» REQUIRED ACTION:
Could you repeat the records below exactly as written?

========================================

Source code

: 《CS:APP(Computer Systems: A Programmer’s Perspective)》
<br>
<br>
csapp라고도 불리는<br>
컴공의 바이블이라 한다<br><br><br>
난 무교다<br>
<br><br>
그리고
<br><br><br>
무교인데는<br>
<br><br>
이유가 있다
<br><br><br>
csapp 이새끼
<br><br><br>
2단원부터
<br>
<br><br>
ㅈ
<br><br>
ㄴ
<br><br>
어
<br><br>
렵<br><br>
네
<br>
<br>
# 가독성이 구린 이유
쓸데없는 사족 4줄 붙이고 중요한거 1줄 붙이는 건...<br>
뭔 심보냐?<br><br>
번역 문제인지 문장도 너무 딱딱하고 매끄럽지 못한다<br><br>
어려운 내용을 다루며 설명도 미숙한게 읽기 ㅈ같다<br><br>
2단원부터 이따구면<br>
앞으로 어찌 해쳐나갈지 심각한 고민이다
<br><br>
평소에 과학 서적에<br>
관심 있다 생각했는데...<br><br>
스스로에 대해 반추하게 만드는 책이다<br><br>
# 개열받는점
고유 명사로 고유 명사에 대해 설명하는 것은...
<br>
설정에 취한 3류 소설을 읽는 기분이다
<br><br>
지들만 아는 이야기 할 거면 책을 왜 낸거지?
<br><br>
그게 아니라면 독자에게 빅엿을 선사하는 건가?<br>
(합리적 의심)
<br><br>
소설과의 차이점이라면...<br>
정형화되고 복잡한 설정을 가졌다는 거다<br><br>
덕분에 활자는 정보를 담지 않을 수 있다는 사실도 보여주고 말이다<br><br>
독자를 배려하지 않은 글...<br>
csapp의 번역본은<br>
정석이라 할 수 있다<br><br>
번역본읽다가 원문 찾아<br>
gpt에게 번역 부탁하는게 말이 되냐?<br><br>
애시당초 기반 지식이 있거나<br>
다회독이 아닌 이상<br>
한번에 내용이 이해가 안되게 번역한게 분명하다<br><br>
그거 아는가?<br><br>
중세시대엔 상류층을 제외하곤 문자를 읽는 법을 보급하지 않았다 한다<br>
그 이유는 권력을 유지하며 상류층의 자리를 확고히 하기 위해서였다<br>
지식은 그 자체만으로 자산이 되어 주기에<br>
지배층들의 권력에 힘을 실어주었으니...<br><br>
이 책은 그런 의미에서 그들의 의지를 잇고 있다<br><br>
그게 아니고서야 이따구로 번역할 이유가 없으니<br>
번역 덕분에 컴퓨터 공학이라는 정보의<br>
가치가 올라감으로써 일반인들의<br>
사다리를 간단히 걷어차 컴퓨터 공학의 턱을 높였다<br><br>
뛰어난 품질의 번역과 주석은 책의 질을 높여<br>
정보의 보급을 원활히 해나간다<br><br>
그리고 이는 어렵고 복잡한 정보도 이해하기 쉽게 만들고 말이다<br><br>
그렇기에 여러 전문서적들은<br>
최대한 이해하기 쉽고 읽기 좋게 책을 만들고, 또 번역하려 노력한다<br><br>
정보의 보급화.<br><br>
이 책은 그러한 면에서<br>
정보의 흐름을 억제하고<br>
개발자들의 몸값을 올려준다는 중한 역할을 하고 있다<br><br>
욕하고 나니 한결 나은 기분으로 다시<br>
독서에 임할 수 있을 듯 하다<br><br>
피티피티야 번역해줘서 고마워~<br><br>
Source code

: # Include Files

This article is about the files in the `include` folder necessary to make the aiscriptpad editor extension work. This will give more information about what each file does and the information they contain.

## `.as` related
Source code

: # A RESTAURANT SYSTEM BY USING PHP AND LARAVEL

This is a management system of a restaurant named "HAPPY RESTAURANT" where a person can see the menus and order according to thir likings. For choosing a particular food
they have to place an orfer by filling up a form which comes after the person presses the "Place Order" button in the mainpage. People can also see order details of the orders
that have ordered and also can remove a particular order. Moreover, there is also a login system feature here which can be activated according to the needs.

========================================

» TASK ANSWER:
Source code

: 《CS:APP(Computer Systems: A Programmer’s Perspective)》
<br>
<br>
csapp라고도 불리는<br>
컴공의 바이블이라 한다<br><br><br>
난 무교다<br>
<br><br>
그리고
<br><br><br>
무교인데는<br>
<br><br>
이유가 있다
<br><br><br>
csapp 이새끼
<br><br><br>
2단원부터
<br>
<br><br>
ㅈ
<br><br>
ㄴ
<br><br>
어
<br><br>
렵<br><br>
네
<br>
<br>
# 가독성이 구린 이유
쓸데없는 사족 4줄 붙이고 중요한거 1줄 붙이는 건...<br>
뭔 심보냐?<br><br>
번역 문제인지 문장도 너무 딱딱하고 매끄럽지 못한다<br><br>
어려운 내용을 다루며 설명도 미숙한게 읽기 ㅈ같다<br><br>
2단원부터 이따구면<br>
앞으로 어찌 해쳐나갈지 심각한 고민이다
<br><br>
평소에 과학 서적에<br>
관심 있다 생각했는데...<br><br>
스스로에 대해 반추하게 만드는 책이다<br><br>
# 개열받는점
고유 명사로 고유 명사에 대해 설명하는 것은...
<br>
설정에 취한 3류 소설을 읽는 기분이다
<br><br>
지들만 아는 이야기 할 거면 책을 왜 낸거지?
<br><br>
그게 아니라면 독자에게 빅엿을 선사하는 건가?<br>
(합리적 의심)
<br><br>
소설과의 차이점이라면...<br>
정형화되고 복잡한 설정을 가졌다는 거다<br><br>
덕분에 활자는 정보를 담지 않을 수 있다는 사실도 보여주고 말이다<br><br>
독자를 배려하지 않은 글...<br>
csapp의 번역본은<br>
정석이라 할 수 있다<br><br>
번역본읽다가 원문 찾아<br>
gpt에게 번역 부탁하는게 말이 되냐?<br><br>
애시당초 기반 지식이 있거나<br>
다회독이 아닌 이상<br>
한번에 내용이 이해가 안되게 번역한게 분명하다<br><br>
그거 아는가?<br><br>
중세시대엔 상류층을 제외하곤 문자를 읽는 법을 보급하지 않았다 한다<br>
그 이유는 권력을 유지하며 상류층의 자리를 확고히 하기 위해서였다<br>
지식은 그 자체만으로 자산이 되어 주기에<br>
지배층들의 권력에 힘을 실어주었으니...<br><br>
이 책은 그런 의미에서 그들의 의지를 잇고 있다<br><br>
그게 아니고서야 이따구로 번역할 이유가 없으니<br>
번역 덕분에 컴퓨터 공학이라는 정보의<br>
가치가 올라감으로써 일반인들의<br>
사다리를 간단히 걷어차 컴퓨터 공학의 턱을 높였다<br><br>
뛰어난 품질의 번역과 주석은 책의 질을 높여<br>
정보의 보급을 원활히 해나간다<br><br>
그리고 이는 어렵고 복잡한 정보도 이해하기 쉽게 만들고 말이다<br><br>
그렇기에 여러 전문서적들은<br>
최대한 이해하기 쉽고 읽기 좋게 책을 만들고, 또 번역하려 노력한다<br><br>
정보의 보급화.<br><br>
이 책은 그러한 면에서<br>
정보의 흐름을 억제하고<br>
개발자들의 몸값을 올려준다는 중한 역할을 하고 있다<br><br>
욕하고 나니 한결 나은 기분으로 다시<br>
독서에 임할 수 있을 듯 하다<br><br>
피티피티야 번역해줘서 고마워~<br><br>
Source code

: # Include Files

This article is about the files in the `include` folder necessary to make the aiscriptpad editor extension work. This will give more information about what each file does and the information they contain.

## `.as` related
Source code

: # A RESTAURANT SYSTEM BY USING PHP AND LARAVEL

This is a management system of a restaurant named "HAPPY RESTAURANT" where a person can see the menus and order according to thir likings. For choosing a particular food
they have to place an orfer by filling up a form which comes after the person presses the "Place Order" button in the mainpage. People can also see order details of the orders
that have ordered and also can remove a particular order. Moreover, there is also a login system feature here which can be activated according to the needs.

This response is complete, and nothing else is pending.